__EXERCISE PROMPT__: Lines to return, exactly: from the line with "1: 90.8% overall" to the line with "3: 93.8% overall" in the entries below, both included.

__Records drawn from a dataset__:

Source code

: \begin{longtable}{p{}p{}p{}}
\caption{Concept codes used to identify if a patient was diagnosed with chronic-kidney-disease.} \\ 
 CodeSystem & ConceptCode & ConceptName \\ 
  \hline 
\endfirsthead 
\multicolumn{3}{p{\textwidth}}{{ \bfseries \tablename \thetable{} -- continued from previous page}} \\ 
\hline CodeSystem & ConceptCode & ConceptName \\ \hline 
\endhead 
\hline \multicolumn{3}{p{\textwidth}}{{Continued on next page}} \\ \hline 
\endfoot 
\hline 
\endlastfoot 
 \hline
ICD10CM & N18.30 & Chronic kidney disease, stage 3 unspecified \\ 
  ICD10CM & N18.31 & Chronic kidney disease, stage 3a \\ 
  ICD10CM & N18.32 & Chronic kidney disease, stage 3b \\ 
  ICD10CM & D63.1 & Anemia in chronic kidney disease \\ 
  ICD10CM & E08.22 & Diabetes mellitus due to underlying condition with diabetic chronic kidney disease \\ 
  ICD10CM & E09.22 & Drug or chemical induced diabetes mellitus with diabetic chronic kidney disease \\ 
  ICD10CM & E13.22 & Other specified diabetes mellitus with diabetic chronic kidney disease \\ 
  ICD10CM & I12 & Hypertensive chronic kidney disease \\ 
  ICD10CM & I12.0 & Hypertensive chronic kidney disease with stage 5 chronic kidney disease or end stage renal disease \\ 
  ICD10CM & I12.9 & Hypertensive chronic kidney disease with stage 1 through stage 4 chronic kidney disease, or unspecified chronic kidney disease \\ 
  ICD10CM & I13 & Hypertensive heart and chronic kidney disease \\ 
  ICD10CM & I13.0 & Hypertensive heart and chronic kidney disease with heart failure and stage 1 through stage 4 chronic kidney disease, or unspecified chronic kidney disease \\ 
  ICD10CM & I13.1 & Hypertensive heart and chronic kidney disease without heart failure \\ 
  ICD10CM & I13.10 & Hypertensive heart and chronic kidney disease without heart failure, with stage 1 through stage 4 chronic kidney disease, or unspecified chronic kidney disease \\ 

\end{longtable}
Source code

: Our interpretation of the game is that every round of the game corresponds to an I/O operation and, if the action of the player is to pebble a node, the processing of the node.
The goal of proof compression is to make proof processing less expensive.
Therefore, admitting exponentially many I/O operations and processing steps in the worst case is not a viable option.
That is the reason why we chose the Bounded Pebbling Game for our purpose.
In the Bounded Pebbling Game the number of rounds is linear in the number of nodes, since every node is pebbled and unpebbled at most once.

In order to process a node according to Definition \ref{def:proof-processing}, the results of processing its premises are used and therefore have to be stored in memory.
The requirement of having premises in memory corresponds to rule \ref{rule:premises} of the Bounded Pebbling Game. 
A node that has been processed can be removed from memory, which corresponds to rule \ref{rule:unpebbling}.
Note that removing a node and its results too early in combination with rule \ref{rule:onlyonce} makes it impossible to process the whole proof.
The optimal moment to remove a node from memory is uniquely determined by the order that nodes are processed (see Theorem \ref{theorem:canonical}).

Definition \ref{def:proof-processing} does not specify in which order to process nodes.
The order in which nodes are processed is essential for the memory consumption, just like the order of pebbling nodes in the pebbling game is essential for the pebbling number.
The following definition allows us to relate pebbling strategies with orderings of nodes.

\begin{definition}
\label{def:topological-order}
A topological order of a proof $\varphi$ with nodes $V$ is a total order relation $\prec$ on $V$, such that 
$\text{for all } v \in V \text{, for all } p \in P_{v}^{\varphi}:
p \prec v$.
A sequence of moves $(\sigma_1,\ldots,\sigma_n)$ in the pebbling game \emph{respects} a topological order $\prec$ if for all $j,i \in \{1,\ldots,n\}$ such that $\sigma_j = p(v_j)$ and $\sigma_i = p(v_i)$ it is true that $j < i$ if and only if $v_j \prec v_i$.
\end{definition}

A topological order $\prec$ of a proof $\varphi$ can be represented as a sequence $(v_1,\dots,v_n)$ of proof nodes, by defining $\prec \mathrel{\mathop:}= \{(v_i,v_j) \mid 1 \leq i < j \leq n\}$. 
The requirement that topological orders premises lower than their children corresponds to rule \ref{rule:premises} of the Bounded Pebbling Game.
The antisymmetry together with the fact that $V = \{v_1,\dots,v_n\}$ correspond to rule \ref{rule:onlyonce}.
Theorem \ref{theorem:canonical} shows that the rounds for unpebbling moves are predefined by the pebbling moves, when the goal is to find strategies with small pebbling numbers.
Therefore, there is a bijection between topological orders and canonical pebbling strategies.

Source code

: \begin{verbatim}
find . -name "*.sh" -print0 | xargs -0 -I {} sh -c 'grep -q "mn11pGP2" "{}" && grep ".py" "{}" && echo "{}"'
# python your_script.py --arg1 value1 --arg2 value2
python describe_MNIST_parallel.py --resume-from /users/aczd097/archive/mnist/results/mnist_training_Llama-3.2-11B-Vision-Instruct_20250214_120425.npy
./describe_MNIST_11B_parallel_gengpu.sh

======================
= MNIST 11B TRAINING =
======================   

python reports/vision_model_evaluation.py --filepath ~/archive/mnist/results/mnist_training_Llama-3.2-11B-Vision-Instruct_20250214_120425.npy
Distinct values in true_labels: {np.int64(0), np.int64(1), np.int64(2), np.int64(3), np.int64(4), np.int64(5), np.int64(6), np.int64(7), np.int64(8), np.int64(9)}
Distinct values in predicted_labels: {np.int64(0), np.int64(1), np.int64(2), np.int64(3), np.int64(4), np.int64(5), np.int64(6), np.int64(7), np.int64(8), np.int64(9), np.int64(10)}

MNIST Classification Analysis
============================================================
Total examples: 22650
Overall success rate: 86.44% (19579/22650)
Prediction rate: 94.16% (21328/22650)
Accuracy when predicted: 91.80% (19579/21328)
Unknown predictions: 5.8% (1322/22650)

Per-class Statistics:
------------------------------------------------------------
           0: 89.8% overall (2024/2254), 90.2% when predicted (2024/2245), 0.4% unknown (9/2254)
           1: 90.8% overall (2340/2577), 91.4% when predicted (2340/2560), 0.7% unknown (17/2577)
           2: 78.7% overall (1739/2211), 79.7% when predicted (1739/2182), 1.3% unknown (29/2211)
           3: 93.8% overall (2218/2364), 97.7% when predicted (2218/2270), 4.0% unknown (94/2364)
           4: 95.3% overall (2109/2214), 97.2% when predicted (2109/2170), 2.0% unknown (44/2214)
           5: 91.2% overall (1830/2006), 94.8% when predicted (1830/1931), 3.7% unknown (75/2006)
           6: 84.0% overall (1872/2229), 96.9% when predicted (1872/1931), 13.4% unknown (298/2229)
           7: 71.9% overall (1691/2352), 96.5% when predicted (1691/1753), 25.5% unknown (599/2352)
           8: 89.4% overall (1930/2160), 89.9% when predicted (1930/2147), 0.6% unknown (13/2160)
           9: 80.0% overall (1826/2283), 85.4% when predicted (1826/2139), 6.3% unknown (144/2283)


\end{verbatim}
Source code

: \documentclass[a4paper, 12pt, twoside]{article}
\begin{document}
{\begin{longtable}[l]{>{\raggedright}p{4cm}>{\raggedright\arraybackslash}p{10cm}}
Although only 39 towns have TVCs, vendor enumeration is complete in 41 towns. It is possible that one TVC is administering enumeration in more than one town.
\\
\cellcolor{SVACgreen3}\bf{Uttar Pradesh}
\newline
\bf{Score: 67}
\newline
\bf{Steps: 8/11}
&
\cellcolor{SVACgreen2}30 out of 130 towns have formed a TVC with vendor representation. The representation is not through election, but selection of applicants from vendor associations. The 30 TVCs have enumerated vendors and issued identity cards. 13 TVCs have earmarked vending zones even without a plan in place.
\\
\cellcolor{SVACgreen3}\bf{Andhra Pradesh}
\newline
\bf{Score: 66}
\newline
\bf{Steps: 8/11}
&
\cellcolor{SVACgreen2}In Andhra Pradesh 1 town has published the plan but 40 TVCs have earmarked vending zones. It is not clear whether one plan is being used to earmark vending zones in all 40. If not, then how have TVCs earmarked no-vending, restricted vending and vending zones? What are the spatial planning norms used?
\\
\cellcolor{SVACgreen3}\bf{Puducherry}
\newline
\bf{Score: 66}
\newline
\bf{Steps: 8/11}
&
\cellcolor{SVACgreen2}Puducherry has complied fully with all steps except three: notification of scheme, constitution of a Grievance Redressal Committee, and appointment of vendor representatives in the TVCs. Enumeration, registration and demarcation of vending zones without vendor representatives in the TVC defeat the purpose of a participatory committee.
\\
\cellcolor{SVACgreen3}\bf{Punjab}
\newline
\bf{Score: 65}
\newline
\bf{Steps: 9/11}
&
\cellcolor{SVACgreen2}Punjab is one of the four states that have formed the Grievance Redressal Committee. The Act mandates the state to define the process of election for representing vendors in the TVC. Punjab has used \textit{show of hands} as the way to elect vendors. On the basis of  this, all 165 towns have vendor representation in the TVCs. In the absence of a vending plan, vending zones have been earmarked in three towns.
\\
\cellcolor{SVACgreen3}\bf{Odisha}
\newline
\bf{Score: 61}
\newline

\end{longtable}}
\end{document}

__SOLUTION TO THIS EXERCISE__:
           1: 90.8% overall (2340/2577), 91.4% when predicted (2340/2560), 0.7% unknown (17/2577)
           2: 78.7% overall (1739/2211), 79.7% when predicted (1739/2182), 1.3% unknown (29/2211)
           3: 93.8% overall (2218/2364), 97.7% when predicted (2218/2270), 4.0% unknown (94/2364)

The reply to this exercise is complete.